Kristian Kristiansen

Kristian Kristiansen was born in Tromsø. His mother was from Budalen in Gauldal, and this eventually brought the family to Hovin initially, and then to Trondheim in the early 1920s. Here the family settled down at Stavne.
Kristian made his living as a clerk and by doing miscellaneous odd jobs. He had versatile artistic talents, and gradually the author in him blossomed. He had some books published in the late 1930s. But then the war came. Kristiansen was involved in the resistance movement, and was forced to flee to Sweden. But he continued to write, and returned to Trondheim in 1945, now as a married man.
Kristiansen's most accomplished literary achievements are found in his novels set in a historical Trondheim: These are the trilogy about Adrian posepilt [Adrian beggar boy], 1950; Vårherres blindebukk [The Lord's blind man's bluff], 1952; and I den sorte gryte [Into the black pot], 1954), and the three free-standing novels Jesper nattmann [Jesper the sanitation man] (1957), Jomfru Lide [The Spinster] (1960) and Klokken på Kalvskinnet [The Bells in Kalvskinnet] (1966).

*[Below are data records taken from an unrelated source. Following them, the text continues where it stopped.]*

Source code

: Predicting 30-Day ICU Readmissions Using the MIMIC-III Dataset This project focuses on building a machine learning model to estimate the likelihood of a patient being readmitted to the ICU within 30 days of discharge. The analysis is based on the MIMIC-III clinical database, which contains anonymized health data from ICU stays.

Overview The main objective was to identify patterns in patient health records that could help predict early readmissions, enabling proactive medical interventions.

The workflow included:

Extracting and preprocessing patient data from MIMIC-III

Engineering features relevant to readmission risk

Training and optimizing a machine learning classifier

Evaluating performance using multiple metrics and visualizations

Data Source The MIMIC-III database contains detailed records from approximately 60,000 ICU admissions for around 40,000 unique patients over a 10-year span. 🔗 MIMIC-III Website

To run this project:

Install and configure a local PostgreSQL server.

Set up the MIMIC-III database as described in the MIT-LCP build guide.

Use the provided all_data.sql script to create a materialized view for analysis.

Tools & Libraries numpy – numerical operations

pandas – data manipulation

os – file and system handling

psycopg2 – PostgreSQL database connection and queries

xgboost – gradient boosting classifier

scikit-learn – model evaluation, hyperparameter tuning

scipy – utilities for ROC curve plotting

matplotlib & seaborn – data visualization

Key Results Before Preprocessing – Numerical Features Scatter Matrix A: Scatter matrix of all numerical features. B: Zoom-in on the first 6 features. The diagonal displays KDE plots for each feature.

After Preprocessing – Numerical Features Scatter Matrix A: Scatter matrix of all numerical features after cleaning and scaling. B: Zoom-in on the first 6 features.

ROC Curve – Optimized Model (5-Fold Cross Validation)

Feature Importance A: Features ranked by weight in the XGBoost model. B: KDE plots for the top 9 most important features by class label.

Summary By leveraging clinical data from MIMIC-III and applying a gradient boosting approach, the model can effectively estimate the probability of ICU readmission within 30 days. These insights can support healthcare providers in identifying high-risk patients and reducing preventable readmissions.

The plots in all these novels are set in the seventeenth, eighteenth and nineteenth centuries, often focusing on outsiders and social rejects.
Kristiansen's house Adrianstua in Ringvebukta is used today by Trøndersk forfattersentrum [society of authors]. Here annual events are held to celebrate the memory of a well-loved author from Trondheim.
Recommended reading: Helge Normann Nilsen: Et forsvar for de utstøtte [In defence of the outsiders]. Trondheim folkebibliotek, 1998.